Radical Selfishness and Karma

pretty blue leaves

So I’m reading issue #33 of What is Enlightenment, (it’s not the newest one), and Andrew Cohen says:

…unless the individual is willing to own their own shadow, they are going to continue acting out of all those repressed impulses and continue creating karma, which means acting out of ignorance and unconsciousness in ways that cause suffering to others. And the whole definition of enlightenment is that, at least ideally, we are supposed to become so conscious, so awake, that we don’t create karma anymore.”

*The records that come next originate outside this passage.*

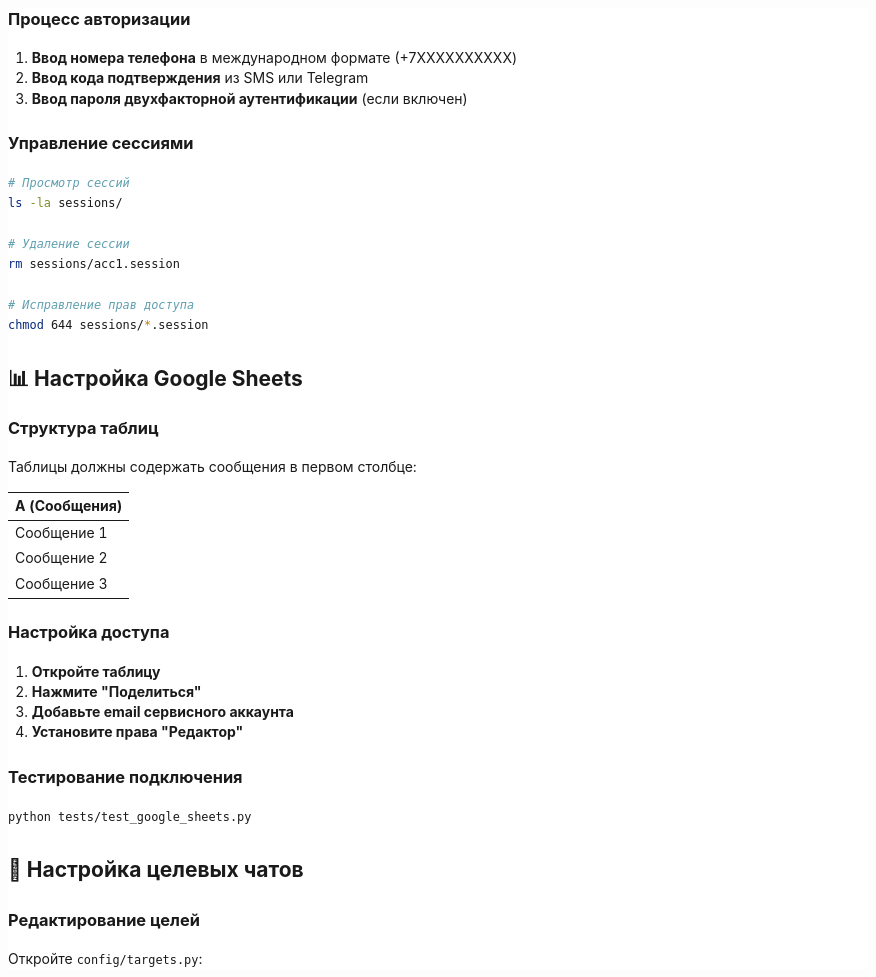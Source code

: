 ### Процесс авторизации

1. **Ввод номера телефона** в международном формате (+7XXXXXXXXXX)
2. **Ввод кода подтверждения** из SMS или Telegram
3. **Ввод пароля двухфакторной аутентификации** (если включен)

### Управление сессиями

```bash
# Просмотр сессий
ls -la sessions/

# Удаление сессии
rm sessions/acc1.session

# Исправление прав доступа
chmod 644 sessions/*.session
```

## 📊 Настройка Google Sheets

### Структура таблиц

Таблицы должны содержать сообщения в первом столбце:

| A (Сообщения) |
|---------------|
| Сообщение 1   |
| Сообщение 2   |
| Сообщение 3   |

### Настройка доступа

1. **Откройте таблицу**
2. **Нажмите "Поделиться"**
3. **Добавьте email сервисного аккаунта**
4. **Установите права "Редактор"**

### Тестирование подключения

```bash
python tests/test_google_sheets.py
```

## 🎯 Настройка целевых чатов

### Редактирование целей

Откройте `config/targets.py`:
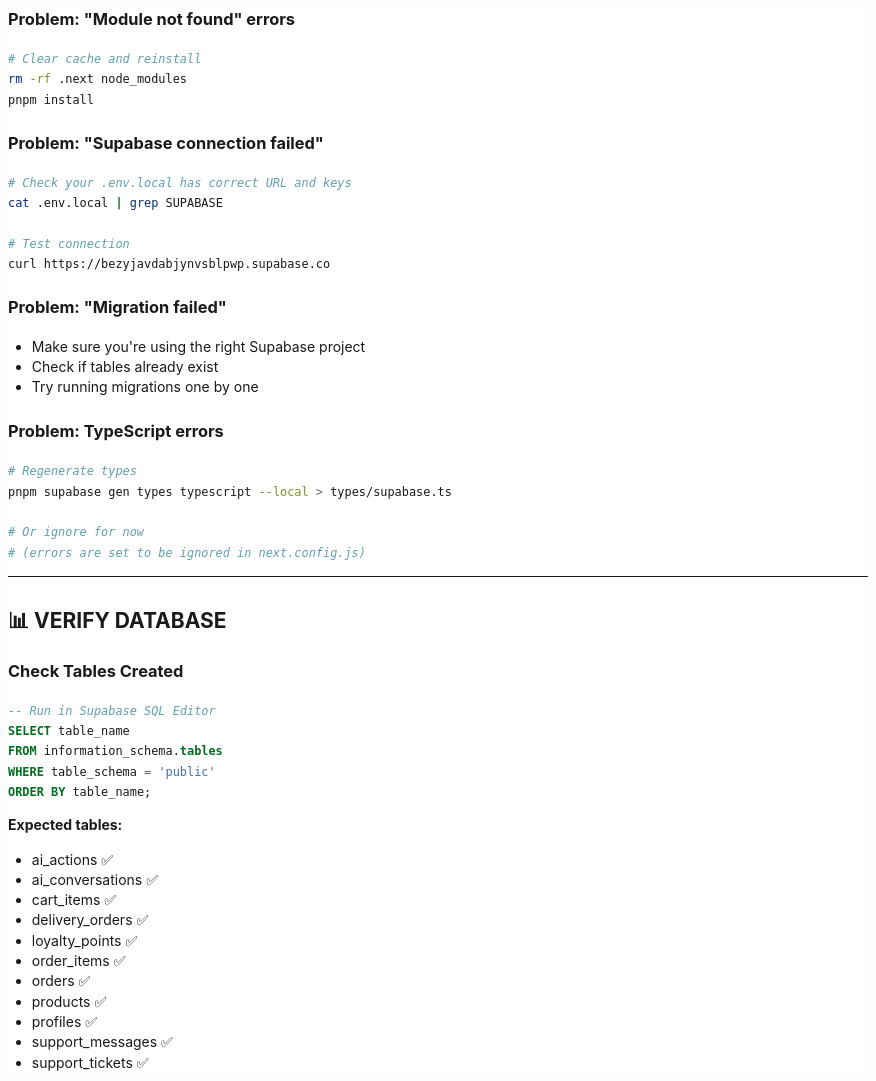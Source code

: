 ### **Problem: "Module not found" errors**
```bash
# Clear cache and reinstall
rm -rf .next node_modules
pnpm install
```

### **Problem: "Supabase connection failed"**
```bash
# Check your .env.local has correct URL and keys
cat .env.local | grep SUPABASE

# Test connection
curl https://bezyjavdabjynvsblpwp.supabase.co
```

### **Problem: "Migration failed"**
- Make sure you're using the right Supabase project
- Check if tables already exist
- Try running migrations one by one

### **Problem: TypeScript errors**
```bash
# Regenerate types
pnpm supabase gen types typescript --local > types/supabase.ts

# Or ignore for now
# (errors are set to be ignored in next.config.js)
```

---

## 📊 **VERIFY DATABASE**

### **Check Tables Created**
```sql
-- Run in Supabase SQL Editor
SELECT table_name 
FROM information_schema.tables 
WHERE table_schema = 'public'
ORDER BY table_name;
```

**Expected tables:**
- ai_actions ✅
- ai_conversations ✅
- cart_items ✅
- delivery_orders ✅
- loyalty_points ✅
- order_items ✅
- orders ✅
- products ✅
- profiles ✅
- support_messages ✅
- support_tickets ✅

I agree, except I see one little piece missing. The sentence “cause suffering to others” I would add “and the self”. This is so key to me, because I believe what turns people off, at least in our culture, to spiritual learning and whatnot, is that the emphasis is on “doing good”. We’ve all been bored to death with do-gooding. The selfless Jesus-cross-martyr spirituality is over, it’s done, and it’s just not ever going to be hip again. This is where NVC comes in with its brilliant premise of being radically selfish. By pointing out very clearly (not theoretically, but practically), how when you get your needs met at anothers expense you end up paying for it later (with their resentment, anger, and unwillingness to cooperate), it shows a way to care about others while being totally about your own needs. You end up being about others needs because you get that there’s no way around that if you really want to be happy and have your own needs completely fulfilled.

I’d like to shift the discussion of karma from always centering on “what you do to others” to “what you do to yourself”. The same principles apply no matter where the harm lies. If you suppress your own needs, neglect them, meet some needs at the cost of other of your needs, you are creating more karma for yourself. (I hope as a side effect that this idea helps pop you out of the karma-is-punishment mindset.)

If you have a conditioned pattern of reacting to emotional stress by overworking (for instance), each time you do it you re-enact it, thus ensuring that the next time the situation comes around again you are going to feel that same urge to react in the same way. Just as in the quote above, by not facing your shadow (your repressed feelings, thoughts, and ultimately, needs), you are acting out of unconsciousness in ways that cause you to suffer.

The bottom line is that no matter whose needs don’t get met – yours or someone elses – any unconscious pattern you haven’t dissolved is going to come up again until you can stay conscious of it and make a choice in the face of it, rather than react.